In 4th grade especially, students experience a pivot from building the knowledge to read to reading for knowledge. This is largely due to the introduction of more nonfiction and historical fiction in the classroom, and to students’ increased ability to search for answers in text and connect events.

“Students read a lot more nonfiction in 4th grade than they ever have before,” says Kelly Matthews, a 4th grade teacher in Colorado. “Students are also expected to read at a much higher level when they leave 4th grade versus when they enter. It’s a big transition time for reading. They come in learning to read and leave reading to learn.”

Fill your home with knowledge-based reading materials to sate your child’s burgeoning curiosity in historical events, popular figures, and current events.

Engage with books in front of your child.

Being a reading role model is essential for maintaining your child’s reading engagement. Read books with or in front of your child and they’ll see that you view the activity as fun and important.

“Show kids how important reading is to you,” says Matthews. “Read books on your own and with your child. If a parent shows interest in reading with a child, and not just when they are very little, the child is more likely to have a strong positive feeling about reading in general.”

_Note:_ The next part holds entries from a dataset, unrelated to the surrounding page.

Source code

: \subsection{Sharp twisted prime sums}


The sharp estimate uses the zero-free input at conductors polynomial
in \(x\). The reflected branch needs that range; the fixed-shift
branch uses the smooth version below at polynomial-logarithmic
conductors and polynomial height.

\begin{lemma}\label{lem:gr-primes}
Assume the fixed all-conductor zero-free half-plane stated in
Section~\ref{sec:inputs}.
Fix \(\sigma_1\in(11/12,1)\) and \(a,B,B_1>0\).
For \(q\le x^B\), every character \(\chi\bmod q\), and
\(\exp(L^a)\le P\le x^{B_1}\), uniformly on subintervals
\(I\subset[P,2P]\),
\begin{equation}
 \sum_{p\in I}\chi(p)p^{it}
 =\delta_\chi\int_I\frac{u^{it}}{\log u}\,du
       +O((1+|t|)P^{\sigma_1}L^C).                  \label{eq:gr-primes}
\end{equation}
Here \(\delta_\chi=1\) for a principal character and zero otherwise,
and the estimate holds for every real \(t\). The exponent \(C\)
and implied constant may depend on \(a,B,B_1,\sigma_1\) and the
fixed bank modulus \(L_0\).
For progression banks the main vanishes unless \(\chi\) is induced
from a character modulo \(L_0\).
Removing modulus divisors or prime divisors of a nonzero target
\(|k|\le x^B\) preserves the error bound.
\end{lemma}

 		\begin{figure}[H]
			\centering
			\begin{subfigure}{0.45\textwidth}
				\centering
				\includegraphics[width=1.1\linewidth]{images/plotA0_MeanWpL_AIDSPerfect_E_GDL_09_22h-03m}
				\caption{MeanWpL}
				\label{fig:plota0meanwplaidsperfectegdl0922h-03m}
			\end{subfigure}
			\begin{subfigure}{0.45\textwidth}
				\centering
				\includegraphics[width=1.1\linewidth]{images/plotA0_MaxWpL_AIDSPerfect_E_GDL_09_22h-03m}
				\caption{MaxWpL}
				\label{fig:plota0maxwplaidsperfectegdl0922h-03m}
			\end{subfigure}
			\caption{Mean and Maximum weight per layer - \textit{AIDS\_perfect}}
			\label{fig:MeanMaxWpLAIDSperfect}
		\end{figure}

Acknowledge their growing independence — but ensure it includes a reading routine.

By age 10, your child will have significantly more independence, both as a reader and a young adult. 

“In earlier grades there is much more 'hand-holding,’” says Parrasch. “At this age, students are pushed to begin to advocate more and more for the things that help them to learn and be successful. Students are getting closer to middle school, and they need to have the independence and responsibility needed to succeed there.”

To help nurture your child’s independence but maintain structure in their daily lives, create a reading routine that suits their busy schedule. 

“Students benefit greatly from a regular reading routine that involves at least 30 minutes of daily reading,” Parrasch says. “Ideally, students should be reading a variety of genres — or at the very least, a mix of fiction and nonfiction. Standardized tests often ask students to engage with many genres and reflect on their comprehension.”

Scholastic Executive Editor Amanda Maciel recommends book series for children in this age group. Series are perfect for reluctant readers or readers whose engagement with books could be more consistent.

“This is the sweet spot for series, and for big ideas,” Maciel says. She recommends the Wings of Fire series by Tui T. Sutherland, which combines a fantasy setting with strong characters and humor, and the Front Desk books by Kelly Yang — an award-winning series that explores the day-to-day lives of 10-year-old Mia and her immigrant parents who manage the Calivista Motel. 

“Both series tackle social justice in a variety of ways — perfect for readers who are developing a sense of themselves and the world around them,” Maciel says.

It may take some experimenting with the first book in a series to find the right one for your child, but once they finish one they love, they’ll want to continue reading to see what happens next.

Shop popular books for 8- to 10-year-olds below. You can find all books and activities at The Scholastic Store.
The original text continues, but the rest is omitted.